Raven Song (Inoki’s Game #1)
by I.A. Ashcroft.
A century from now, after widespread nuclear war, humanity is clinging to a few select cities, kept safe from radiation by their force field domes. Jackson is a legit businessman and less-legit smuggler, making ends meet and sailing through life. And it would be smooth sailing, except for some troubling dreams, hallucinations of extinct ravens, and his own finicky magic. Then a big government contract lands in his lap, and it’s too good to pass up. Except the cargo is not a thing, but a person. And she is definitely not normal, definitely not local- and very much about to be in a world of trouble and need help. Jackson suddenly finds himself smack in the middle of a power struggle between the government, a rogue agent, and the magic-wielders, with his own power and destiny suddenly come calling.
This book has an interesting mix of science fiction and fantasy elements. On the sci-fi side, you have the anti-radiation tech, questionable experiments, and time travel. On the fantasy side, you have magic powers, mysterious beings, and dreams that maybe aren’t really dreams. And, surprisingly, this all works well together. There’s not a jarring dissonance between these difference forces, they’re just all part of the world.
Jackson as one of the two main characters is… ok. For someone who is supposed to be a successful smuggler, I found him frustratingly naive and even willfully ignorant at times. My annoyance at him would occasionally draw me out of the story. It did get better, after a certain near-death experience turning point. Anna, the other main character, I found much more intriguing. Her bewilderment and temper (depending on the situation) were equally believable. I very much want to know more about her back story: how she got from her past to this present. We get enough of that for a first book in a series, but she is definitely the hook that will get me to read book 2.
The minor characters tended to be a bit one-note, unfortunately. Frank was your typical gruff older sidekick-slash-father-figure. Agent Walker was like a copy of Agent Smith from the Matrix, sunglasses obsession and all. I am intrigued by the starry-eyed figure that appears in Jackson’s dreams, and whom I suspect is responsible for his adoptive history.
The part of this book that REALLY didn’t work for me was the entire Tony storyline. To me, it was a messy, gimmicky way to reveal a certain government project. There were so many (better!) ways this could have been handled. It didn’t advance the Anna storyline (other than I guess to give her an excuse to stretch her powers, which again could’ve been done a better way). And it certainly didn’t advance Jackson’s storyline, aside from a childhood trauma that has no other bearing on the story, and vague hints at Jackson’s destiny. It was a clumsy way to separate the two main characters, and by the time they are reunited, not a whole lot has changed, so what was the point?

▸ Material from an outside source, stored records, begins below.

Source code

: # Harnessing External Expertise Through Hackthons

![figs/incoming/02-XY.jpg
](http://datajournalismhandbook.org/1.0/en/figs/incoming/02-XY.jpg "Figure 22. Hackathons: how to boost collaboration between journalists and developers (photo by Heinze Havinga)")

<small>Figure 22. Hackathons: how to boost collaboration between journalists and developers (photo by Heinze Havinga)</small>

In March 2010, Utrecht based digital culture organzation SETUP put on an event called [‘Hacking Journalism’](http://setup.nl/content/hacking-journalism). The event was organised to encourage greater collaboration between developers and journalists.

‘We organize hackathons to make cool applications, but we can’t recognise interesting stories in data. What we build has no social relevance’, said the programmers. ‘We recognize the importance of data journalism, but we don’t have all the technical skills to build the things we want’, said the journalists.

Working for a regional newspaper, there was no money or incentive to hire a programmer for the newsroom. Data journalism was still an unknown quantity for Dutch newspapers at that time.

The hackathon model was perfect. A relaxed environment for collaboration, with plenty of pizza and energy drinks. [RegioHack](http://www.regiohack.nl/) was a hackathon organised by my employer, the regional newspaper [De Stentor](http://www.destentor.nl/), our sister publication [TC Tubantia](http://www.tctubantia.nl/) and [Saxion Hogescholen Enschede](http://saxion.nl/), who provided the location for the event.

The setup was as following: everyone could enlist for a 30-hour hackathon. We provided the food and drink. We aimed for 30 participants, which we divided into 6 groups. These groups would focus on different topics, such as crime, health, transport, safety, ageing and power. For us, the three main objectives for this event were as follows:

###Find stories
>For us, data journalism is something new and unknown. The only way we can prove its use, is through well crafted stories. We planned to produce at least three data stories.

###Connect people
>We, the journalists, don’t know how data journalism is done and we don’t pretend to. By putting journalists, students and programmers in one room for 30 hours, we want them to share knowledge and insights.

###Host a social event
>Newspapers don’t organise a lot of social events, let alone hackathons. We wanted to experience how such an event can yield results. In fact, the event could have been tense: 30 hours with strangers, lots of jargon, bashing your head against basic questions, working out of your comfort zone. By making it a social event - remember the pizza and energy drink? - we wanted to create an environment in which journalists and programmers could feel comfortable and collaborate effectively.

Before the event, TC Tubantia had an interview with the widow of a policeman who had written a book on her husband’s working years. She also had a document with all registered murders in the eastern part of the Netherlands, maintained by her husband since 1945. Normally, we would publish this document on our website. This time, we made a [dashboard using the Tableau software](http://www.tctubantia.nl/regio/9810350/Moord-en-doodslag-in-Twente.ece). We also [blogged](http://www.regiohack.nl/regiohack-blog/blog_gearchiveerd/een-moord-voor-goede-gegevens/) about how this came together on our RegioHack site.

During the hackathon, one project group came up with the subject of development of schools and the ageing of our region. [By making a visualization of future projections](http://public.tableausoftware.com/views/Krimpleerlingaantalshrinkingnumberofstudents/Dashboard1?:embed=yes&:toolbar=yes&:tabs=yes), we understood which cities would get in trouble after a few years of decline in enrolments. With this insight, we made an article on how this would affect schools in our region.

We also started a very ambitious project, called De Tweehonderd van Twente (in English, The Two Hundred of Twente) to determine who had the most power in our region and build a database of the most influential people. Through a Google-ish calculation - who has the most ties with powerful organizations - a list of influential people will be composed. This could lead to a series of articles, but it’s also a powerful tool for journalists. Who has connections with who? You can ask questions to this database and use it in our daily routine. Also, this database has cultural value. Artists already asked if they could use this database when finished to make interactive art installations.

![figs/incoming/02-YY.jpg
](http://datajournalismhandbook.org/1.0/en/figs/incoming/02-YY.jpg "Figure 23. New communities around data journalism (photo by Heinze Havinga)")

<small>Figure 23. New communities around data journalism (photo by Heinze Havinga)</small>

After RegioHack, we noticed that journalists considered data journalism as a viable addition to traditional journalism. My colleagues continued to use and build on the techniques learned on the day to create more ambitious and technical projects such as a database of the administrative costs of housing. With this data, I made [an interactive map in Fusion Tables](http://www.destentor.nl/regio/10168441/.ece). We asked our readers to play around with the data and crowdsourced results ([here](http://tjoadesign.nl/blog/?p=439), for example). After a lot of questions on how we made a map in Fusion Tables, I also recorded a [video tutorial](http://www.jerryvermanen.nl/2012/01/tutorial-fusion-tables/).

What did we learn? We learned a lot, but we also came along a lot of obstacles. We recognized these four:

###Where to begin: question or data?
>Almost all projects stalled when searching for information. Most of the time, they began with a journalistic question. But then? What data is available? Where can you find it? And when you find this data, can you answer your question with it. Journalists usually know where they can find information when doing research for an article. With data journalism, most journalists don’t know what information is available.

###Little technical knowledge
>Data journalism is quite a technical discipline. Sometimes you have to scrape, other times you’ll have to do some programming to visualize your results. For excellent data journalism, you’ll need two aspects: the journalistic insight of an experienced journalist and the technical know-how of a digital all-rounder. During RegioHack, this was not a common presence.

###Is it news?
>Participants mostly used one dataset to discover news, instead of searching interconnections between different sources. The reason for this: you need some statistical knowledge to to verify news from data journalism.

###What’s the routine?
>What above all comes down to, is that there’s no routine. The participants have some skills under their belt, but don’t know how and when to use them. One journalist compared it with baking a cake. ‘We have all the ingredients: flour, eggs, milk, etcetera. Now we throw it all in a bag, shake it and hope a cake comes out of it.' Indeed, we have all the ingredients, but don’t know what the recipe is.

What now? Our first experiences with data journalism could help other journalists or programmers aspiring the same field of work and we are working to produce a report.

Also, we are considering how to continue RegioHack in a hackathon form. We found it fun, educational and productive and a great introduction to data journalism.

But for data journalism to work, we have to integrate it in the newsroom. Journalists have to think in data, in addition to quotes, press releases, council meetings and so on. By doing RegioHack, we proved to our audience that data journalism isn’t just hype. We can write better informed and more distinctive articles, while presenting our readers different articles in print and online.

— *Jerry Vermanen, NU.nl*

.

That aside, the rest of the plotlines were more interesting. I want to know more about the history of the magical Order and their exact beef with Jackson. I want to know more about Anna’s history and how she ended up there. I want to know about both of their powers and the why behind them. By the end, I was even curious about Agent Walker and his apparent crew.
So, there’s potential here. And I will be picking up book 2, though I’ll have to wait awhile for it. If you like dark urban fantasy with a smidge of sci-fi, give this a try.
I give it 3.5/5 stars.
I received a free copy of this book in exchange for an honest review.